That second before the subway doors open. A pre-boarding ritual kicks in: You pull your shoulders back. Stand tall. Back straight. Deep breath. Fix hair. Big smile. Enter.
As one of the uncommon people of colour in Moscow, that’s how I first began using the subway.
Anyone who has been the only minority stepping into a new classroom, or who has travelled through the very white American Midwest as I recently did, knows the feeling. An immediate awareness that – friendly and welcoming as people may be (and they generally aren’t, in Russia) – you’re different in the most obvious way possible.
Now, as a minority race in Singapore, being the odd one out or being looked at a certain way because you’re different is far from new to me. The difference is that in Singapore, someone else who looked like me was never too far away. Either way, you knew you belonged.
There are a few things that come to mind when people think about Russia. Cold. Snow. Putin. A questionable love affair with Trump? And the colour white. White for its snow, white for its people. The quintessential blonde haired, blue eyed Olympic ice-skaters, beautiful Russian brides, full fur coats. All of this, more or less accepted as fact.
Before Moscow, I lived in Beijing, where foreigners stood out together. You either were Chinese, or you looked ethnically Chinese and were assumed to be local. Otherwise, you were a clear foreigner.

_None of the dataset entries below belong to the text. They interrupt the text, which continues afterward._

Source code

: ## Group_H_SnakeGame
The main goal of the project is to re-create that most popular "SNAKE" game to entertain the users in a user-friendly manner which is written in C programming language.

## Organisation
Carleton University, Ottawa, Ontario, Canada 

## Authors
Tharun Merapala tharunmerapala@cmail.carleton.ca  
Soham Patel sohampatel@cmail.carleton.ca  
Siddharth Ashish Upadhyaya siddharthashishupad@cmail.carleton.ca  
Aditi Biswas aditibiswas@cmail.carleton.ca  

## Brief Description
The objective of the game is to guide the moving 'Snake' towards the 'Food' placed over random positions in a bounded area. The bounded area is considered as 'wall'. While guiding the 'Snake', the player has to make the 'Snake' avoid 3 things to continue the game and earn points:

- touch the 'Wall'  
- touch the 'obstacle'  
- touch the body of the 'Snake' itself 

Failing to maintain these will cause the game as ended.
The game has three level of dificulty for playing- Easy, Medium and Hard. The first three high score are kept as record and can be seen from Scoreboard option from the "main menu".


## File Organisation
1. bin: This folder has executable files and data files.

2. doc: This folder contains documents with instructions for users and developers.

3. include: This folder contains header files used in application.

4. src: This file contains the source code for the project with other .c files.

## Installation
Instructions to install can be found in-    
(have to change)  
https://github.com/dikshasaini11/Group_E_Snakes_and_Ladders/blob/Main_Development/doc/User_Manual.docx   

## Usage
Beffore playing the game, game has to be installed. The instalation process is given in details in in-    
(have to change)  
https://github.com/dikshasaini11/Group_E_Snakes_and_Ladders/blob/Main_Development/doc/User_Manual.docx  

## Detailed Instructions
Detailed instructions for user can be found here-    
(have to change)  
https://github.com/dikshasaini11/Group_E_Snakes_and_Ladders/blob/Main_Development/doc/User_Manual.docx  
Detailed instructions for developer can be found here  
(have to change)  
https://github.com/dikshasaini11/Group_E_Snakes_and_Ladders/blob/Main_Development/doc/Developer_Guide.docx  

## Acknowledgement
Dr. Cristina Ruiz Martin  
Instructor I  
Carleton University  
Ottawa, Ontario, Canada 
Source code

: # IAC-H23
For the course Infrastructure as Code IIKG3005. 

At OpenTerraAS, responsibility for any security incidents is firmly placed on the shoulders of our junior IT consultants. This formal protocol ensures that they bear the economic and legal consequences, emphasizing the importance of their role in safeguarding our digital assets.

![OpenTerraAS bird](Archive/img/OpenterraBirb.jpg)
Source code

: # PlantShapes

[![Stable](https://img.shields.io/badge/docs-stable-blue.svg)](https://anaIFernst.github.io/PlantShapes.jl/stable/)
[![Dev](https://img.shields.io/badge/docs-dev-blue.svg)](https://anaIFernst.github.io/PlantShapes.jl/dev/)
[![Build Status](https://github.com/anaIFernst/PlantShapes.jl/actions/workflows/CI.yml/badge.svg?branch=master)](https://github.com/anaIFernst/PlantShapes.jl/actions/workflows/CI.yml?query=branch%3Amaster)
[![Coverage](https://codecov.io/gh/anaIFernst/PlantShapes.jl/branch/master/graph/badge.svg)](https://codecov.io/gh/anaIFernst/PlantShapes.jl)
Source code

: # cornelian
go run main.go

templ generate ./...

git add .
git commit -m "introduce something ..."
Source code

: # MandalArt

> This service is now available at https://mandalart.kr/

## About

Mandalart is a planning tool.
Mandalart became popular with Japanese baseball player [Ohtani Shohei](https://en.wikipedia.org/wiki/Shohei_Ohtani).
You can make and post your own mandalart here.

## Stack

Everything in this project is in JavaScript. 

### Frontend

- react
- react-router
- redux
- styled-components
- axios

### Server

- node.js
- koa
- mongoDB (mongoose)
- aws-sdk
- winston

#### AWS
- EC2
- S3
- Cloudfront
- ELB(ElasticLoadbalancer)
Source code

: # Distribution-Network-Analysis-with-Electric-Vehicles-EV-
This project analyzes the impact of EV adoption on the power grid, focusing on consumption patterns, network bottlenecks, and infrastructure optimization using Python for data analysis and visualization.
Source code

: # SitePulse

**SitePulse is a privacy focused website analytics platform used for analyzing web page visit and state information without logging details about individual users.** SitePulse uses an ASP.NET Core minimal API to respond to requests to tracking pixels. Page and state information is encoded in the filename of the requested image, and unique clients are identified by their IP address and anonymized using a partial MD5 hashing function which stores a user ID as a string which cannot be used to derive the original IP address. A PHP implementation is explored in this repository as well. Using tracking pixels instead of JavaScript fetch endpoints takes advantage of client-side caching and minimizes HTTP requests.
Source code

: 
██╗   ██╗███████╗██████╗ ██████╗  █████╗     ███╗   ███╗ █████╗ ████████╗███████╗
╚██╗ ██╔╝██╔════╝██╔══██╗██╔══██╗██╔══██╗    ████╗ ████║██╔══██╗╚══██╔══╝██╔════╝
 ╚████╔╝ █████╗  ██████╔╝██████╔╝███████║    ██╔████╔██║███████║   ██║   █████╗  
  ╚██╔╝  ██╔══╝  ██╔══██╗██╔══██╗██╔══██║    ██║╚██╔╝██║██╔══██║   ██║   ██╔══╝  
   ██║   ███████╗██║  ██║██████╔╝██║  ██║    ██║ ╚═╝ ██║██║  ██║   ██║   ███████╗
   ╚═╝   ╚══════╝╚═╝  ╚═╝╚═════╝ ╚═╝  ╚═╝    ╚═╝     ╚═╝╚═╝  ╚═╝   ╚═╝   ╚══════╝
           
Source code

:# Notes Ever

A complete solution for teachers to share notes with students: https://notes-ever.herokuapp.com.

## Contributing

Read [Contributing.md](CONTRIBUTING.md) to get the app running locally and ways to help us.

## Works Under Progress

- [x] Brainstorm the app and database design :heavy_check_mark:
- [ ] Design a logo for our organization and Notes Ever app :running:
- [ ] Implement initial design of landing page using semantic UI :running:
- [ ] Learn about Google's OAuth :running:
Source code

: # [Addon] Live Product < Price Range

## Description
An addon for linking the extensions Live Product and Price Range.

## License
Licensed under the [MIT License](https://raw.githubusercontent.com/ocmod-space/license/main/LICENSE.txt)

Here in Moscow, the majority of expats are still white, and so long as you’re not talking loudly all the time (which to be fair, seems quite a feat for some nationalities), white people blend in. At an Indian restaurant I frequent with my white American fiancé, I’m always given an English menu, while his is always in Russian. When someone’s trying to explain something to me in Russian, they explain it to him. Even if it’s been established that he’s a foreigner too, his whiteness is assumed to hold a better chance at understanding Russian than my brown self.
Anywhere in the world, women know this feeling, regardless of race. Here, race amplifies the constant underestimation of your self because of who you are and what you look like.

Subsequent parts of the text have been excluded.